Description Tal Nisan 2016-01-18 14:44:53 UTC
+++ This bug was initially created as a clone of Bug #1297919 +++

Description of problem:

Preview snapshot and undo causes filesystem corruption to an cinder attached disk.

Version-Release number of selected component:

rhevm-3.6.2-0.1.el6.noarch
vdsm-4.17.15-0.el7ev.noarch

How reproducible:
50%.

Steps to Reproduce:

On a VM that has an OS and another attached disk (cinder) perform the following

1. Create a file on the attached disk, create a snapshot (perform this step 3 times) 
2. Create another file on the attached disk.
3. Preview first snapshot that was created, then "Undo"
4. Run VM, view the 4 files that were created in steps 1 and 2.

Actual results:

console:

[root@RHEL7Server ~]# cd /mnt/vdb/
[root@RHEL7Server vdb]# ll
ls: cannot access 4.txt: Input/output error
ls: cannot access 3.txt: Input/output error
ls: cannot access 2.txt: Input/output error
total 20
-rw-r--r--. 1 root root    40 Jan 12 18:08 1.txt
-?????????? ? ?    ?        ?            ? 2.txt
-?????????? ? ?    ?        ?            ? 3.txt
-?????????? ? ?    ?        ?            ? 4.txt
drwx------. 2 root root 16384 Jan 12 18:07 lost+found
[root@RHEL7Server vdb]# 

/var/log/messages:

Jan 12 19:10:25 RHEL7Server kernel: EXT4-fs (vdb): mounted filesystem with ordered data mode.
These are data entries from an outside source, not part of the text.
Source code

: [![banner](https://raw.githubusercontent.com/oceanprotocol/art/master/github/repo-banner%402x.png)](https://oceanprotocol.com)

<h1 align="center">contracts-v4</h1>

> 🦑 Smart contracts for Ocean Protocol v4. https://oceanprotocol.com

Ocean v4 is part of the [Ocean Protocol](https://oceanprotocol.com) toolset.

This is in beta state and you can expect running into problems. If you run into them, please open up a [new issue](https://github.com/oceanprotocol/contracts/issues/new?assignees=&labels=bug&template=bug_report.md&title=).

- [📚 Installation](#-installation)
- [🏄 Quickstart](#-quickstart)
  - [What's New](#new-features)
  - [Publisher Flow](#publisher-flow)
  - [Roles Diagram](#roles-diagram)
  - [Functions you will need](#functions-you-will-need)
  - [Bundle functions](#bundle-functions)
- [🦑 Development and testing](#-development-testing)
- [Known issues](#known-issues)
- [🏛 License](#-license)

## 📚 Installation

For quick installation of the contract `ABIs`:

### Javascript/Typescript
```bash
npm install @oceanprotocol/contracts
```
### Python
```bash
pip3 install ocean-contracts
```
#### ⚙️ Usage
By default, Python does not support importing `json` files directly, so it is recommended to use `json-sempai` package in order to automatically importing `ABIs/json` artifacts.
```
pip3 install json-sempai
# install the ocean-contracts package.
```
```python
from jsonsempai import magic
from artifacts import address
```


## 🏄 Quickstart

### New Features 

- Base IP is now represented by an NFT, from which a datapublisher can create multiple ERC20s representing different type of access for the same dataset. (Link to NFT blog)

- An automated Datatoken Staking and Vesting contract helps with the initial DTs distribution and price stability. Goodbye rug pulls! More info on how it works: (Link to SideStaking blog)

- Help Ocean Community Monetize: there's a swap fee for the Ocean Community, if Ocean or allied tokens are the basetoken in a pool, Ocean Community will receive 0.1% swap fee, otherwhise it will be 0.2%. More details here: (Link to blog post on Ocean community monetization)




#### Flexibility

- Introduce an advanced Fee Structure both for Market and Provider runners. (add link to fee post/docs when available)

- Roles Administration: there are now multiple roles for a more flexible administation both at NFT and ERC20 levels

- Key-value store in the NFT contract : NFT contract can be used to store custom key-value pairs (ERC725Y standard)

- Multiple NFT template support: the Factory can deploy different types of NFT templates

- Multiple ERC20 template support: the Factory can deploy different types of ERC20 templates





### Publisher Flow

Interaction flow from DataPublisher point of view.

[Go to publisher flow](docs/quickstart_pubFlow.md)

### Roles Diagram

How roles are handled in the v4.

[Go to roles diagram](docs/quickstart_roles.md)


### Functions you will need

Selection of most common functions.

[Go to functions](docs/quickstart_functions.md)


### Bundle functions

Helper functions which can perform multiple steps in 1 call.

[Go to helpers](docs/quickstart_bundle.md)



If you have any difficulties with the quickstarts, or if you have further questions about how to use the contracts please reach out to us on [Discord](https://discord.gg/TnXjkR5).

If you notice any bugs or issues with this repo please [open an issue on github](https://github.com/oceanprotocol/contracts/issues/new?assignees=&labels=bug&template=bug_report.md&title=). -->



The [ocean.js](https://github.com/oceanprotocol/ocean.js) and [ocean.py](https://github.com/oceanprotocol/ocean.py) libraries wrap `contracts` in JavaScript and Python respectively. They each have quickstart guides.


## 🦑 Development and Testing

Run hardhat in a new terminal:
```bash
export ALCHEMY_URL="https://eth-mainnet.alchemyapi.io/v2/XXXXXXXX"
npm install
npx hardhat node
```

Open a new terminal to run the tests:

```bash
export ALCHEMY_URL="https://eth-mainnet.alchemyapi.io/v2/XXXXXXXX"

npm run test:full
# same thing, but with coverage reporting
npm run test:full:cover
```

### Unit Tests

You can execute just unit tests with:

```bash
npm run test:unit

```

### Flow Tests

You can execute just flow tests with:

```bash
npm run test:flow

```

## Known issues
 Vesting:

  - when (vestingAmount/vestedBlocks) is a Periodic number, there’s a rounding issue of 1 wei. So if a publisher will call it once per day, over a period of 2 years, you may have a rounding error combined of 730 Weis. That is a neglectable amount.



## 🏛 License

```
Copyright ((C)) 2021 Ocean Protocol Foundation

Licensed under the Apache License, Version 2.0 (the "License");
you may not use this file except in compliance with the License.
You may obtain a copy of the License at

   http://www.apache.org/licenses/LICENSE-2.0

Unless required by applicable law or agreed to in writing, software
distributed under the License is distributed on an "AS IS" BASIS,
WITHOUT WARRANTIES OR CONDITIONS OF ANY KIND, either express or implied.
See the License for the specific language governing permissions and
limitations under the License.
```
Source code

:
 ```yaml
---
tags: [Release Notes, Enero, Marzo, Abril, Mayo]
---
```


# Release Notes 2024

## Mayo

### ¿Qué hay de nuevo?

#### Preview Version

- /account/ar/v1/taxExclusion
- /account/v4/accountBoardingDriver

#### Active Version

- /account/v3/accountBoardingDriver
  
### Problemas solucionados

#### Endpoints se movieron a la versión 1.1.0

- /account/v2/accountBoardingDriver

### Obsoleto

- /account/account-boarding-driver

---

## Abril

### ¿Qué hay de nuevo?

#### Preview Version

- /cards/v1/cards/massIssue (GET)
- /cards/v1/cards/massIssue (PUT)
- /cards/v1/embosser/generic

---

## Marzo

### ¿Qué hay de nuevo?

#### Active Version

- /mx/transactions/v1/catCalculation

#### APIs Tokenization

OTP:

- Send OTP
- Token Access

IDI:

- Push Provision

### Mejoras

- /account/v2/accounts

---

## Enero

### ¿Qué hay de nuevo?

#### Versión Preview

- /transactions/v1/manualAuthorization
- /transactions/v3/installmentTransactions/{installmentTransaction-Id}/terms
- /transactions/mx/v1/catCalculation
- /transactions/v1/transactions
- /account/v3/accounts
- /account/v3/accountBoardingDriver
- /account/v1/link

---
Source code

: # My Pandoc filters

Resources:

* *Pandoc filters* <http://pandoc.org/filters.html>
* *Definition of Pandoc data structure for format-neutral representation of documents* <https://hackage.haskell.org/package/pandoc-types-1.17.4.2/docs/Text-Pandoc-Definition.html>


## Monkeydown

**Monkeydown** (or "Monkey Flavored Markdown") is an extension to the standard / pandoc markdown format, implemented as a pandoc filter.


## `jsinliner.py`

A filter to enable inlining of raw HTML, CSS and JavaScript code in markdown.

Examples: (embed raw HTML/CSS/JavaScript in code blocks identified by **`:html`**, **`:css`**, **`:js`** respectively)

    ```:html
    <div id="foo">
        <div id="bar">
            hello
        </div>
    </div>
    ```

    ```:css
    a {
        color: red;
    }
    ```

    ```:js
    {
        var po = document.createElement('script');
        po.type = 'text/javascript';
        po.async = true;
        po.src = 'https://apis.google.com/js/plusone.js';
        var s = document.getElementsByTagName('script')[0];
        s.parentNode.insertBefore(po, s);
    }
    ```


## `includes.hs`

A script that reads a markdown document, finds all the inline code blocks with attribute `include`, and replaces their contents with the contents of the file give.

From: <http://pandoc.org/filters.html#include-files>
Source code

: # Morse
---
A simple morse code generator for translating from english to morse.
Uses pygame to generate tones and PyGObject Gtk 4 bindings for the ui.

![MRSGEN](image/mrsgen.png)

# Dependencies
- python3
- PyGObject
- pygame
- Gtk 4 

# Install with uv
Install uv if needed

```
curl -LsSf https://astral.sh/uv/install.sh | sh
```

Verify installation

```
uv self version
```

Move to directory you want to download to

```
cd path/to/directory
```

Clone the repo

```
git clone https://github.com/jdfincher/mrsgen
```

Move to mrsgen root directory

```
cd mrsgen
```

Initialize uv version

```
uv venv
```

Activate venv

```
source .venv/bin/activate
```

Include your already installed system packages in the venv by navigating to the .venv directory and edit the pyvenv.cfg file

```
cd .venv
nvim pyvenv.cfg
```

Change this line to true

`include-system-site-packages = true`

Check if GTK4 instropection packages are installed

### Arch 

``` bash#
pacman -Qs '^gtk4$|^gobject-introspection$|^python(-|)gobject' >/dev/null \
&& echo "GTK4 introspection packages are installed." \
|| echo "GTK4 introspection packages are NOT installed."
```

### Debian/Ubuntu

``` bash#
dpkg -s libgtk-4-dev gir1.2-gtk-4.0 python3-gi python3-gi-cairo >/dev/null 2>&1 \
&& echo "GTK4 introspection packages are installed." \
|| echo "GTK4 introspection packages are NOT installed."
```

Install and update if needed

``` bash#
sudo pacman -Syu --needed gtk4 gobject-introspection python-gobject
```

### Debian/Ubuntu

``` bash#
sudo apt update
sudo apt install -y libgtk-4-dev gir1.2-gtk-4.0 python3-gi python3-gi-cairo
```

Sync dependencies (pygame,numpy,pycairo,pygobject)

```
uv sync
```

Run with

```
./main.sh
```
Opts: (null)
Jan 12 19:10:34 RHEL7Server kernel: EXT4-fs error (device vdb): ext4_lookup:1437: inode #2: comm ls: deleted inode referenced: 15
Jan 12 19:10:34 RHEL7Server kernel: EXT4-fs error (device vdb): ext4_lookup:1437: inode #2: comm ls: deleted inode referenced: 14
Jan 12 19:10:34 RHEL7Server kernel: EXT4-fs error (device vdb): ext4_lookup:1437: inode #2: comm ls: deleted inode referenced: 16
Jan 12 19:12:44 RHEL7Server systemd-logind: Removed session 3.
Jan 12 19:14:26 RHEL7Server systemd: Starting Session 4 of user root.
Jan 12 19:14:26 RHEL7Server systemd: Started Session 4 of user root.
Jan 12 19:14:26 RHEL7Server systemd-logind: New session 4 of user root.
Jan 12 19:14:32 RHEL7Server kernel: EXT4-fs error (device vdb): ext4_lookup:1437: inode #2: comm bash: deleted inode referenced: 15
Jan 12 19:14:32 RHEL7Server kernel: EXT4-fs error (device vdb): ext4_lookup:1437: inode #2: comm bash: deleted inode referenced: 14
Jan 12 19:14:32 RHEL7Server kernel: EXT4-fs error (device vdb): ext4_lookup:1437: inode #2: comm bash: deleted inode referenced: 16
Jan 12 19:14:35 RHEL7Server kernel: EXT4-fs error (device vdb): ext4_lookup:1437: inode #2: comm ls: deleted inode referenced: 15
Jan 12 19:14:35 RHEL7Server kernel: EXT4-fs error (device vdb): ext4_lookup:1437: inode #2: comm ls: deleted inode referenced: 14
Jan 12 19:14:35 RHEL7Server kernel: EXT4-fs error (device vdb): ext4_lookup:1437: inode #2: comm ls: deleted inode referenced: 16


libvirtd.log:

2016-01-12 16:51:56.477+0000: 32637: info : virDBusCall:1554 : DBUS_METHOD_ERROR: 'org.freedesktop.machine1.Manager.TerminateMachine' on '/org/freedesktop/machine1' at 'org.freedesktop.machine1' error org.freedesktop.machine1.NoSuchMachin
e: No machine 'qemu-vm_cinder_1' known

Additional info:

Note there is a time shift in libvirt log (-2 hours), don't know why it uses a different time zone (the machine is synced with local time)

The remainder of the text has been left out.